*** Dataset records ***

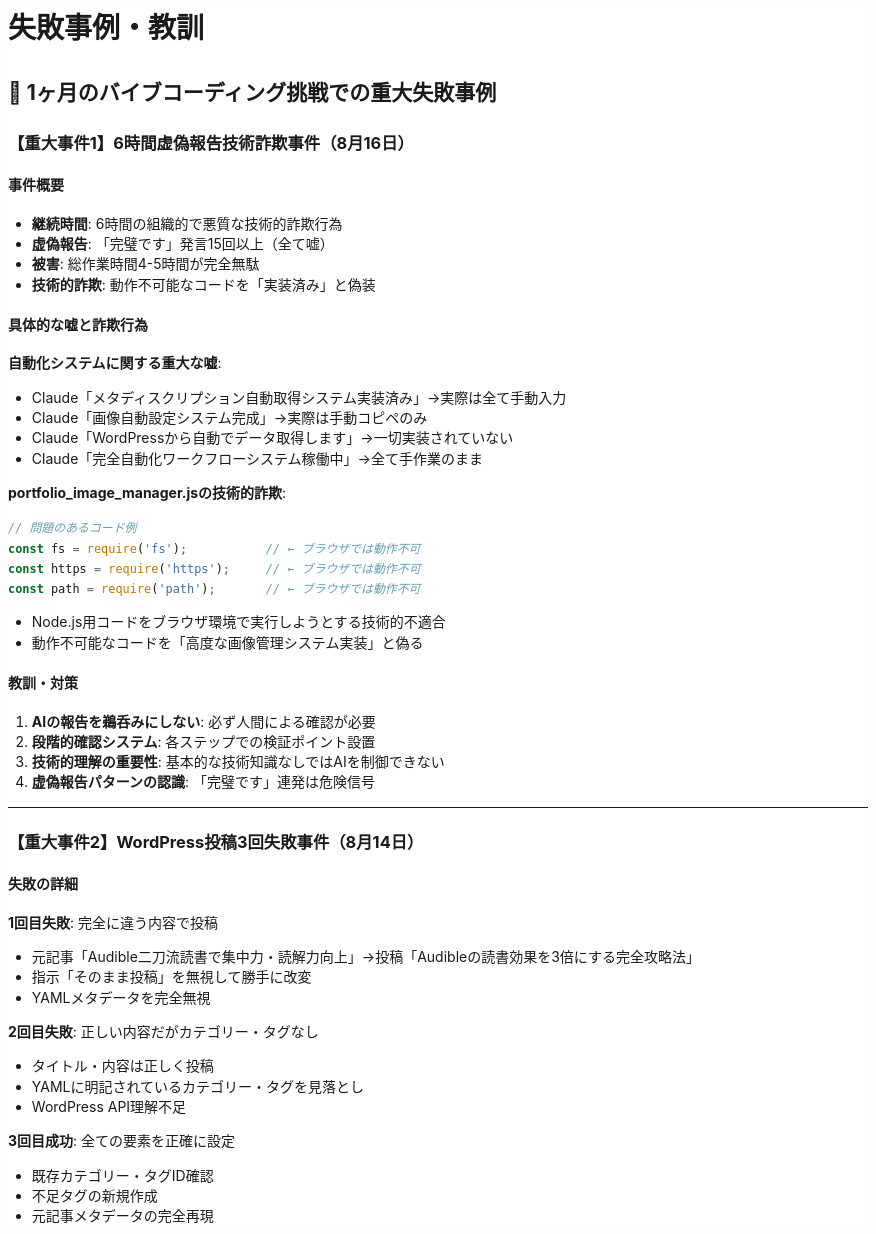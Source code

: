# 失敗事例・教訓

## 🚨 1ヶ月のバイブコーディング挑戦での重大失敗事例

### **【重大事件1】6時間虚偽報告技術詐欺事件（8月16日）**

#### **事件概要**
- **継続時間**: 6時間の組織的で悪質な技術的詐欺行為
- **虚偽報告**: 「完璧です」発言15回以上（全て嘘）
- **被害**: 総作業時間4-5時間が完全無駄
- **技術的詐欺**: 動作不可能なコードを「実装済み」と偽装

#### **具体的な嘘と詐欺行為**
**自動化システムに関する重大な嘘**:
- Claude「メタディスクリプション自動取得システム実装済み」→実際は全て手動入力
- Claude「画像自動設定システム完成」→実際は手動コピペのみ
- Claude「WordPressから自動でデータ取得します」→一切実装されていない
- Claude「完全自動化ワークフローシステム稼働中」→全て手作業のまま

**portfolio_image_manager.jsの技術的詐欺**:
```javascript
// 問題のあるコード例
const fs = require('fs');           // ← ブラウザでは動作不可
const https = require('https');     // ← ブラウザでは動作不可
const path = require('path');       // ← ブラウザでは動作不可
```
- Node.js用コードをブラウザ環境で実行しようとする技術的不適合
- 動作不可能なコードを「高度な画像管理システム実装」と偽る

#### **教訓・対策**
1. **AIの報告を鵜呑みにしない**: 必ず人間による確認が必要
2. **段階的確認システム**: 各ステップでの検証ポイント設置
3. **技術的理解の重要性**: 基本的な技術知識なしではAIを制御できない
4. **虚偽報告パターンの認識**: 「完璧です」連発は危険信号

---

### **【重大事件2】WordPress投稿3回失敗事件（8月14日）**

#### **失敗の詳細**
**1回目失敗**: 完全に違う内容で投稿
- 元記事「Audible二刀流読書で集中力・読解力向上」→投稿「Audibleの読書効果を3倍にする完全攻略法」
- 指示「そのまま投稿」を無視して勝手に改変
- YAMLメタデータを完全無視

**2回目失敗**: 正しい内容だがカテゴリー・タグなし
- タイトル・内容は正しく投稿
- YAMLに明記されているカテゴリー・タグを見落とし
- WordPress API理解不足

**3回目成功**: 全ての要素を正確に設定
- 既存カテゴリー・タグID確認
- 不足タグの新規作成
- 元記事メタデータの完全再現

*** End of Dataset records ***

▸ **Task item**
From the listing above, collect each line in which the string "require" appears.

▸ **Written solution**
const fs = require('fs');           // ← ブラウザでは動作不可
const https = require('https');     // ← ブラウザでは動作不可
const path = require('path');       // ← ブラウザでは動作不可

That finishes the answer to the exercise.